Republicans’ “Internet Freedom Act” would wipe out net neutrality

What a crock, man. ISPs were given stupid amounts of money many years ago to build out infrastructure. Guess what? They made a token effort, did largely nothing, pocketed the money, and aren't held accountable. This bill is based off of the laughable premise that ISPs in general are people with morals and scruples. Let's not kid ourselves, ok? They have neither. Profit is not just the bottom line, it is the ONLY line.

And as far as your hypothetical argument goes: Both customers are already paying for their bandwidth. The problem is the ISPs are selling bandwidth they can't provide, because they're overselling the nodes on their network. If I've got a DSLAM or a UBR that can handle 300 connections, and I sell 450 under the premise of "well, not everyone will be on the internet at the same time.", then great, fine. But oh noes! Lots of people have similar schedules. Right? Working 9:00 to 5:30, home by 6:00, and by 6:15 everybody is watching cat videos on youtube. So suddenly that 300 connection UBR is handling 400! That's where peak hour issues come from.

I won't even entertain the ridiculous argument you're making with paragraph four. You wanna know why Neflix supports Net Neutrality? Stand by, you're about to get your ass handed to you. Some major ISPs suddenly started noticing that a large chunk of their network traffic was coming from Netflix. Traffic using bandwidth, I should mention, that is already being paid for by the consumer. These ISPs suddenly decided to let the BGP sessions between their networks stagnate by not expanding the connections. Imagine a router for each company, sitting next to each other, with 20 ports on each. Only five are being used. It would cost nothing to run another fifteen. But the ISPs refuse, and demand money in a peering negotiation. The connections are left to stagnate until Netflix pays out. No, this is not a theoretical. This has already happened. Now here's the funny part. Are you sitting down? Netflix offered to pay for more routers and hook them out. On their own dime. Would cost the ISPs nothing. They refused. Netflix offered them (and every ISP, actually) an installation of servers on the companies' own networks that function as caches of netflix content, which drastically reduces off-net Netflix traffic. This is called the Open Connect Program. I know about this program because the small ISP I work for took them up on that gracious offer. The major ISPs have access to this program and they refused. Ultimately Netflix did buckle and pay out, and the ISPs ceased their restriction of the connection between the two networks. You can make no mistake on when and where, just look at the graph I linked.

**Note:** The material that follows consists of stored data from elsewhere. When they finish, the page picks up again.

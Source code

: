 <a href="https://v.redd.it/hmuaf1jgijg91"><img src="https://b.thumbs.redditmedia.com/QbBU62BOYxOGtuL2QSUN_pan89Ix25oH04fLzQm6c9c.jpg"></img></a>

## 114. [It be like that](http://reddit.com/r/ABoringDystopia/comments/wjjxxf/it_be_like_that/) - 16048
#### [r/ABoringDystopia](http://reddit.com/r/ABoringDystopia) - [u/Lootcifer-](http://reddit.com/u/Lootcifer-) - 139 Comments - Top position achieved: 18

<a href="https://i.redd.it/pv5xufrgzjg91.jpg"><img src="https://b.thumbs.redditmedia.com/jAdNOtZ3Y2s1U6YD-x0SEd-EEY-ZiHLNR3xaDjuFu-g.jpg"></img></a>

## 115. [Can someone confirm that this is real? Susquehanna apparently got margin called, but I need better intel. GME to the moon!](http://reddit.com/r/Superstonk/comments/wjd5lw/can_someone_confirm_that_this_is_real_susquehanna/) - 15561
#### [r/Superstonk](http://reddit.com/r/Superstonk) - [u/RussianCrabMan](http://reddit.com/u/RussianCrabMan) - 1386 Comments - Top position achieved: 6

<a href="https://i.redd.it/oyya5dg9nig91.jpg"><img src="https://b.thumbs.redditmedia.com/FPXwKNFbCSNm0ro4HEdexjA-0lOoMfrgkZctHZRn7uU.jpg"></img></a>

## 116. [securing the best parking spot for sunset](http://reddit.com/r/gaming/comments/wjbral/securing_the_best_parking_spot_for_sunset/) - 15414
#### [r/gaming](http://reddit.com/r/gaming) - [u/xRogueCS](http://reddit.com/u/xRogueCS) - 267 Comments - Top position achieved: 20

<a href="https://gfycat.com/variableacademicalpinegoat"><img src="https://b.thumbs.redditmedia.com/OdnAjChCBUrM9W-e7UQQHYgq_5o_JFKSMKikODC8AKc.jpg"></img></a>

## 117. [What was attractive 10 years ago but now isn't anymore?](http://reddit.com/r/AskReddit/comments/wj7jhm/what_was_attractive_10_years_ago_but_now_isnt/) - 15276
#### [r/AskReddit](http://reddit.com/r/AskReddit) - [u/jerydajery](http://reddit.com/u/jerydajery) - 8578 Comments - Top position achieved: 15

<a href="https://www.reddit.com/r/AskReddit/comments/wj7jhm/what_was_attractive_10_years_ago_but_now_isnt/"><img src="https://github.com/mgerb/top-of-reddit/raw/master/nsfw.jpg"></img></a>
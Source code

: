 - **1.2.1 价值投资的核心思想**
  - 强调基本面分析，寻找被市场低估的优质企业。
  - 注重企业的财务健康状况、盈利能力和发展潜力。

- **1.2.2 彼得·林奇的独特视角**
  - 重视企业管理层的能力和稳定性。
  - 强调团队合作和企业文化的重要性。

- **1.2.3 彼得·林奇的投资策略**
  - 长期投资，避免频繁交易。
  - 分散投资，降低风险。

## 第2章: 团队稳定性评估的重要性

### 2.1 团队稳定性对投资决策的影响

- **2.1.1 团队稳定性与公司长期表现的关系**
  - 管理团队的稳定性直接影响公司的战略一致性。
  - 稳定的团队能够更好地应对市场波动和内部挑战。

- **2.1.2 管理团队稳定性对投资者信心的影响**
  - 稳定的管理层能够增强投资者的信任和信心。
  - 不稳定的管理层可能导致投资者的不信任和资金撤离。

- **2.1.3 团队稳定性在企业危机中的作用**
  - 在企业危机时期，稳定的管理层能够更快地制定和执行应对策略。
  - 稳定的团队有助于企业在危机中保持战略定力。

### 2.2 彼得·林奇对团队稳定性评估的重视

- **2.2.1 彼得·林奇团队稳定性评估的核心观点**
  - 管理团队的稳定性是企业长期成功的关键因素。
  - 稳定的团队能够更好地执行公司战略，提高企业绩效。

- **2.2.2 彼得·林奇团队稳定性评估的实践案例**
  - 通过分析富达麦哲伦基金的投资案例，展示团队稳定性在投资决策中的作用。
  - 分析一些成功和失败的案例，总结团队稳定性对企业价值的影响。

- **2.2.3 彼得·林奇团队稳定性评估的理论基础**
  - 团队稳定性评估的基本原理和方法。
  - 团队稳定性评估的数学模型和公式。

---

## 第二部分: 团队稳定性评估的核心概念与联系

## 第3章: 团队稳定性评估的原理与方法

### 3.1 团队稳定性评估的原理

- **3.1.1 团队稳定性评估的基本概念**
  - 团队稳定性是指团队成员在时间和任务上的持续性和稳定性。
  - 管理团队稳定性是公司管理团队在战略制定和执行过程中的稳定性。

You can see some major ISPs all suddenly take a dive on netflix traffic, and miraculously rise when Netflix pays out. Without title 2, without net neutrality, with "internet freedom", that kind of thing will be far, far more likely. It won't help innovation. It'll stifle it. All the big corporations will pay the ISPs extra cash to prefer their traffic to the exclusion of competitors. Want to start a company? Good luck with that, when your competitors are in every home and on every TV and anyone curious enough to look at your website is either throttled into oblivion or simply rerouted to the paying competitor. No. No. Fuck that. Fuck this bill, fuck the shills. The internet will not survive without Net Neutrality.

I'll even go so far as to make a prediction. If the big money interests do win this fight, and the internet is corrupted, you're gonna see a massive rise in darknets. We'll see Cuban style handrun ethernet cable. The internet will stagnate. Nations will found their own to get off of what we've destroyed. And then you'll see legislation that bans these darknets over some imagined dire situation or another. You might be happy with that sort of world, but the rest of us aren't.